Она потрогала большого слона.
— Это Евлампий Григорьевич мне на счастье их подарил. Говорил, они приносят счастье…
— Я это тоже слышал, — кивнул Венька.
— Баукин рассказывал, что они этих слонов в Горюнове нашли, когда потребиловку брали. Там много хороших товаров было, разной мануфактуры и эти слоны. Никто даже внимания на них не обратил, а Евлампий Григорьевич положил их в карман. «Это, говорит, для Клавдии». И вот, глядите, как будто пустяк, а женщине всегда приятно, что про нее помнят…
— Это верно, — опять кивнул Венька. И спросил: — А Баукин у тебя давно не бывал?
— Да нет, он на прошлой неделе был. Он часто бывает. Он у меня тут, кажется, дней десять жил, когда из Дударей ушел. Он мне все дрова перепилил и переколол и полотно ворот перебрал…
Я вспомнил изломанное полотно ворот у избы Баукина и спросил:
— А что ж он дома у себя не живет, в Шумилово? Боится?
Кланька удивленно вскинула на меня свои красивые глаза, обрамленные длинными ресницами.
— Кто? Лазарь Евтихьевич боится? — И словно обиделась за него. — Лазарь Евтихьевич никого на свете не боится. Я другого такого отчаянного не знаю. Разве только Константин Иваныч будет посмелее. Да и то, наверно, не посмелее, а поумнее. Даже Евлампий Григорьевич, мне говорили, побаивался Лазаря Баукина. Боялся, что Лазарь Баукин сместит его и сам в атаманы выйдет…

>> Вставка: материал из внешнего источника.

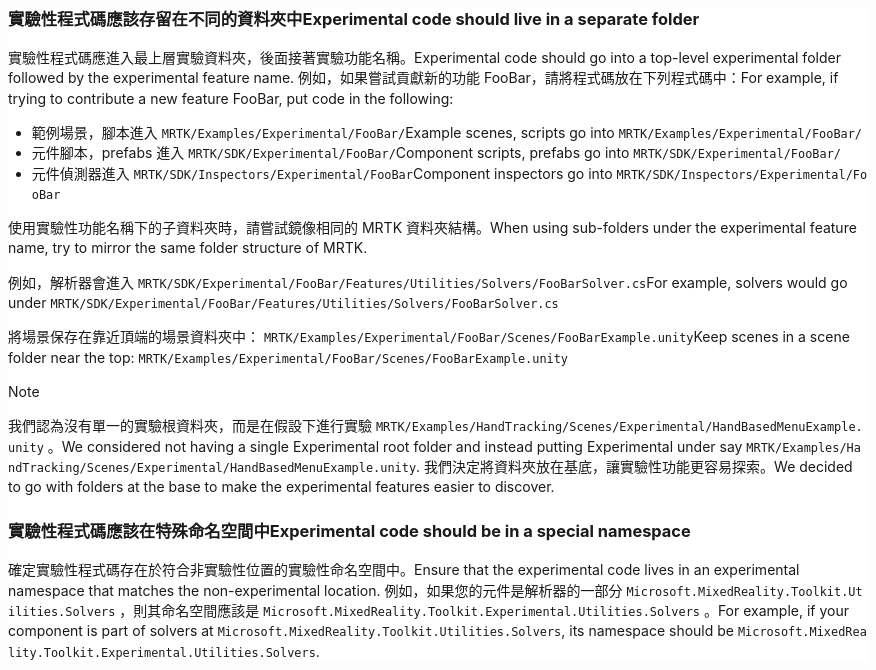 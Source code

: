 ### <a name="experimental-code-should-live-in-a-separate-folder"></a><span data-ttu-id="8fa68-115">實驗性程式碼應該存留在不同的資料夾中</span><span class="sxs-lookup"><span data-stu-id="8fa68-115">Experimental code should live in a separate folder</span></span>

<span data-ttu-id="8fa68-116">實驗性程式碼應進入最上層實驗資料夾，後面接著實驗功能名稱。</span><span class="sxs-lookup"><span data-stu-id="8fa68-116">Experimental code should go into a top-level experimental folder followed by the experimental feature name.</span></span> <span data-ttu-id="8fa68-117">例如，如果嘗試貢獻新的功能 FooBar，請將程式碼放在下列程式碼中：</span><span class="sxs-lookup"><span data-stu-id="8fa68-117">For example, if trying to contribute a new feature FooBar, put code in the following:</span></span>

- <span data-ttu-id="8fa68-118">範例場景，腳本進入 `MRTK/Examples/Experimental/FooBar/`</span><span class="sxs-lookup"><span data-stu-id="8fa68-118">Example scenes, scripts go into `MRTK/Examples/Experimental/FooBar/`</span></span>
- <span data-ttu-id="8fa68-119">元件腳本，prefabs 進入 `MRTK/SDK/Experimental/FooBar/`</span><span class="sxs-lookup"><span data-stu-id="8fa68-119">Component scripts, prefabs go into `MRTK/SDK/Experimental/FooBar/`</span></span>
- <span data-ttu-id="8fa68-120">元件偵測器進入 `MRTK/SDK/Inspectors/Experimental/FooBar`</span><span class="sxs-lookup"><span data-stu-id="8fa68-120">Component inspectors go into `MRTK/SDK/Inspectors/Experimental/FooBar`</span></span>

<span data-ttu-id="8fa68-121">使用實驗性功能名稱下的子資料夾時，請嘗試鏡像相同的 MRTK 資料夾結構。</span><span class="sxs-lookup"><span data-stu-id="8fa68-121">When using sub-folders under the experimental feature name, try to mirror the same folder structure of MRTK.</span></span>

<span data-ttu-id="8fa68-122">例如，解析器會進入 `MRTK/SDK/Experimental/FooBar/Features/Utilities/Solvers/FooBarSolver.cs`</span><span class="sxs-lookup"><span data-stu-id="8fa68-122">For example, solvers would go under `MRTK/SDK/Experimental/FooBar/Features/Utilities/Solvers/FooBarSolver.cs`</span></span>

<span data-ttu-id="8fa68-123">將場景保存在靠近頂端的場景資料夾中： `MRTK/Examples/Experimental/FooBar/Scenes/FooBarExample.unity`</span><span class="sxs-lookup"><span data-stu-id="8fa68-123">Keep scenes in a scene folder near the top: `MRTK/Examples/Experimental/FooBar/Scenes/FooBarExample.unity`</span></span>

> [!NOTE]
> <span data-ttu-id="8fa68-124">我們認為沒有單一的實驗根資料夾，而是在假設下進行實驗 `MRTK/Examples/HandTracking/Scenes/Experimental/HandBasedMenuExample.unity` 。</span><span class="sxs-lookup"><span data-stu-id="8fa68-124">We considered not having a single Experimental root folder and instead putting Experimental under say `MRTK/Examples/HandTracking/Scenes/Experimental/HandBasedMenuExample.unity`.</span></span> <span data-ttu-id="8fa68-125">我們決定將資料夾放在基底，讓實驗性功能更容易探索。</span><span class="sxs-lookup"><span data-stu-id="8fa68-125">We decided to go with folders at the base to make the experimental features easier to discover.</span></span>

### <a name="experimental-code-should-be-in-a-special-namespace"></a><span data-ttu-id="8fa68-126">實驗性程式碼應該在特殊命名空間中</span><span class="sxs-lookup"><span data-stu-id="8fa68-126">Experimental code should be in a special namespace</span></span>

<span data-ttu-id="8fa68-127">確定實驗性程式碼存在於符合非實驗性位置的實驗性命名空間中。</span><span class="sxs-lookup"><span data-stu-id="8fa68-127">Ensure that the experimental code lives in an experimental namespace that matches the non-experimental location.</span></span> <span data-ttu-id="8fa68-128">例如，如果您的元件是解析器的一部分 `Microsoft.MixedReality.Toolkit.Utilities.Solvers` ，則其命名空間應該是 `Microsoft.MixedReality.Toolkit.Experimental.Utilities.Solvers` 。</span><span class="sxs-lookup"><span data-stu-id="8fa68-128">For example, if your component is part of solvers at `Microsoft.MixedReality.Toolkit.Utilities.Solvers`, its namespace should be `Microsoft.MixedReality.Toolkit.Experimental.Utilities.Solvers`.</span></span>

Кланька отошла от комода и по двум приступочкам поднялась на печку. Заговорила о чем-то со стариком.
Я так и не понял, почему Лазарь Баукин не живет в Шумилово. И не знал, удобно ли дальше расспрашивать Кланьку об этом.
А Венька молчал, разглядывая фотографии на стенах.

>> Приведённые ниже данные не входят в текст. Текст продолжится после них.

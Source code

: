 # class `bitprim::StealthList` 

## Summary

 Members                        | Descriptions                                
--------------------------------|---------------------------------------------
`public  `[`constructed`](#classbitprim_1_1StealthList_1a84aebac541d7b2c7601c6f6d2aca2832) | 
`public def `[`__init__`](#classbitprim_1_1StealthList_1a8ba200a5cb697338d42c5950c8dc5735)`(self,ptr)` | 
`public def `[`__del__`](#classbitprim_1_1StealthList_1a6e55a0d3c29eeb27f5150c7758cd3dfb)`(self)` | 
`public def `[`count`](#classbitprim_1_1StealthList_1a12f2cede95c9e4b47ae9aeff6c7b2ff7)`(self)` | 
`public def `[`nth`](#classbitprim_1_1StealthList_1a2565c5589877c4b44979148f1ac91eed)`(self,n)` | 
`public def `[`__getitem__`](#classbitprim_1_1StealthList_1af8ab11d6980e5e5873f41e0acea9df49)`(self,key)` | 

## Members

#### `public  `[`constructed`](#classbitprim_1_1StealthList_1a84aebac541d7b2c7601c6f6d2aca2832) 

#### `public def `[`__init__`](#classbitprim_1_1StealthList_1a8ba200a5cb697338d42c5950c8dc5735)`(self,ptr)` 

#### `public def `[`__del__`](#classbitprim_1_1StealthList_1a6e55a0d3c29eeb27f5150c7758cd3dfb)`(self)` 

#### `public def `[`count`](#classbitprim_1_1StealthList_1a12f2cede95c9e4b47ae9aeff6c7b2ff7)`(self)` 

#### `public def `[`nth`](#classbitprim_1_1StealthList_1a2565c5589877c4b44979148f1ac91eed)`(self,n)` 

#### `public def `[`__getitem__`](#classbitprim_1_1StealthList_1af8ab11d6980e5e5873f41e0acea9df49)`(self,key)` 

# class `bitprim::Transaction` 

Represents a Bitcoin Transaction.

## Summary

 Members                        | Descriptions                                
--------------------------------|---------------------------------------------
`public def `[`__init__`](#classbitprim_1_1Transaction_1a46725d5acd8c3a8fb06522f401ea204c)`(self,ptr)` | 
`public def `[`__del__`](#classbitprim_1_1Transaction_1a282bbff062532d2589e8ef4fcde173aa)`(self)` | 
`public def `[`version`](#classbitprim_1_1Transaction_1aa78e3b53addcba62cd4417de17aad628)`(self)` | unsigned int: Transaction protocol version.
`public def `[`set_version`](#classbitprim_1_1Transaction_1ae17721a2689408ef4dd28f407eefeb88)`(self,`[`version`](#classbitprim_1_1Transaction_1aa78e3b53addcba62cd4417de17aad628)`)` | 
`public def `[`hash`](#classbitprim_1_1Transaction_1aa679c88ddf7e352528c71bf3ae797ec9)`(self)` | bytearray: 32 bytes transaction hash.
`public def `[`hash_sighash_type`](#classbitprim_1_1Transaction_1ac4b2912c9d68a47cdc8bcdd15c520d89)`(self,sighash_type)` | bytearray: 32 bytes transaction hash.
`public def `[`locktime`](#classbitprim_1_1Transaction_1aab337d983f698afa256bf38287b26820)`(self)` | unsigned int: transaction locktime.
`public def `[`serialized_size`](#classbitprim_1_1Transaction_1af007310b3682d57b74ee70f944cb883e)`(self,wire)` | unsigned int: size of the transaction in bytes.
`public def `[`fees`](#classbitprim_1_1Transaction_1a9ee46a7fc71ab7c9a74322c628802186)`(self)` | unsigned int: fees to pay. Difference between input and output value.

На фотографиях были изображены мордастые, бородатые мужчины в длинных сюртуках, женщины в огромных шляпах и кофточках с пузырящимися на плечах рукавами. Не похоже, что это предки нашей хозяйки. На одной фотографии хмурился какой-то священник или, может, архиерей в высоком черном клобуке. Уж он-то, наверное, не родственник Кланьке. А кто знает, может, и родственник. Может, он родственник тех, кто бродит сейчас в бандах. Хотя едва ли они будут выставлять тут свою родню. Все это скорее всего случайно попало сюда.
В городах на базарах еще продавали, вернее — обменивали на хлеб, разную рухлядь, оставшуюся от богатых домов, потрясенных революцией и гражданской войной. Даже старые фотографии выносили на базар, а также дорогие шкатулки, вазы, бронзовые подсвечники в виде ангелочков, венские качалки с плюшевыми сиденьями, сюртуки с атласными отворотами, барские брюки со штрипками и много еще чего.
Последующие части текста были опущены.